Warm-up with Menti (5 minutes)

Question of the day on Menti:

  • What’s on your bucket list?

Logistics (5 minutes)

We pointed out

  • The Slack group
  • Gather.town office hours
  • Resource links (missing semester, SWC, and Unix resources)

Also, some brief suggestions for breakouts: share a common doc, feel free to pop out and ask me questions (or use Slack).

From last time (15 min)

Groups 6-10 from last time (whoever was in the lead). One of the interesting notes that came up is related to a point in the slides about CPU vs GPU performance. Modern high-end CPUs have theoretical peak flop rates that are not necessarily so much lower than those of GPUs, but people often report order of magnitude speedups when moving to GPUs. Why?
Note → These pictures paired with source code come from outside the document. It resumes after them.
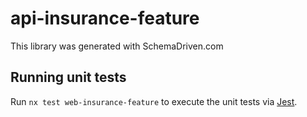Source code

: 
# api-insurance-feature

This library was generated with SchemaDriven.com

## Running unit tests

Run `nx test web-insurance-feature` to execute the unit tests via [Jest](https://jestjs.io).

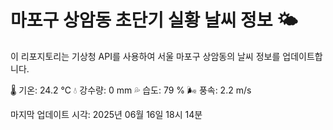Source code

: 
# 마포구 상암동 초단기 실황 날씨 정보 🌤️

이 리포지토리는 기상청 API를 사용하여 서울 마포구 상암동의 날씨 정보를 업데이트합니다. 

🌡️ 기온: 24.2 ℃
💧 강수량: 0 mm
💦 습도: 79 %
🌬️ 풍속: 2.2 m/s

마지막 업데이트 시각: 2025년 06월 16일 18시 14분    
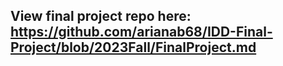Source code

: ## View final project repo here: https://github.com/arianab68/IDD-Final-Project/blob/2023Fall/FinalProject.md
Partly because those same folks often spend more time tuning the GPU code than the CPU code.

Breakout (40 minutes)

  1. Name and your one wished-for superpower
  2. Suppose we have n tasks in a p-stage pipeline (and n > p), where each pipeline stage takes one clock cycle to complete. Including time to drain and fill the pipeline, what is the overall number of cycles required? What fraction of the pipeline cycles are empty?
  3. Suppose you had a 16-entry cache that was four-way set associative, and that the eviction policy (how you kick something out of the cache) is least recently used (LRU). For the following sequence of reads, label whether each would be a cache hit or miss, and the type of miss involved (compulsory, capacity, or conflict): 0, 1, 2, 3, 4, 5, 6, 7, 8, 9, 10, 11, 12, 13, 14, 15, 16, 0, 1, 2, 3, 4, 5, 6, 7, 8, 9, 10, 11, 12, 13, 14, 15, 16, 20, 24, 28, 32, 16, 20, 24, 28, 32
  4. Consider the teaser from the 9/10 lecture slides (computing the centroid of a million points in the plane). Which do you think would be fastest, and why? If you have time, consider writing a short C program to test your hypothesis.
  5. Comment on factors that go into the speed advantage of single precision compared to double precision (on Intel CPUs).

Discussion (10 minutes)

We had an interesting discussion about problem 4 (the centroid). There are two distinct issues at play here: the memory access pattern, and the computational pattern and opportunities for instruction-level parallelism. The second method reads data with a stride of 2, which may end up involving twice as many cache line loads. However, this computation is not naturally set up to expose the maximum possible instruction-level parallelism (though it could be rewritten to do so), and so it ends up being limited by flop rates rather than memory. For this reason, the first arrangement – which involves to independent sums computed simultaneously – ends up running about twice as fast.